I’d love if there was a Character Map for NixOS. I’d be happy to help develop one, but I’m not sure where to start as I haven’t done a project like this. Also fairly new to the Nix language. Any ideas about what would be the best way to go about this.
The goal is to be able to see what all the different keys on a keyboard map to. Simply having a list is much better than having nothing. (Seeing a visual map is great, but that’s obviously depends on what desktop environment someone is using.
If you haven’t configured any layout one is chosen automatically. Say you have a 104-key PC layout. There are graphical documents online, but they aren’t complete.
Having lists on the native system seems easy, low data, and necessary. Depending on being able to copy a ‘°’ (for example) weak for a variety of reasons, the first coming to mind is for a system that’s not connected to the web.
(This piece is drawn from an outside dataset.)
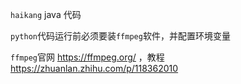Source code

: `haikang` java 代码

`python`代码运行前必须要装`ffmpeg`软件，并配置环境变量

`ffmpeg`官网 https://ffmpeg.org/ ，教程 https://zhuanlan.zhihu.com/p/118362010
I think the point above stands, though, it’s ultimately the same as most any other Linux distro, and doesn’t have much to do with nix or NixOS specifically. If you had a method to get such info on another distro, you can use the same method on NixOS.
NixOS doesn’t really have first-party applications.
gucharmap is likely a program you want—it is what is commonly thought of as a ‘Character Map’, and provides a searchable, offline list of all Unicode characters.
gnome-tecla offers a view of what your keys are bound to, provided you’re using Gnome or similar—on other DEs, they keys may appear blank.
I’ve also heard of kalamine, which I believe will let you create custom mappings and display those mappings in a web browser; but I don’t have experience with it, and the configuration is TOML-based, so you’ll need to read the docs if you want to use it.
Other notes on inserting characters
Depending on being able to copy a ‘°’
To type ° in most desktop environments:
Ctrl+Shift+U, then B,0,Enter
Alternatively, if you have a Compose key enabled:
Compose, o, o
Ctrl+Shift+U will usually let you type any Unicode codepoint, followed by enter.
A compose key lets you make more logical connections:
Compose, ~, n → ñ
Compose, >, = → ≥
In the past, I had rofimoji configured to offer all of Unicode instead of emojis bound to a hotkey.
I haven’t set that back up yet since switching to NixOS, but it was nice being able to search for characters and have recent and commonly-used characters show up in results first.
If you prefer a keyboard-only workflow, it may be worth looking into.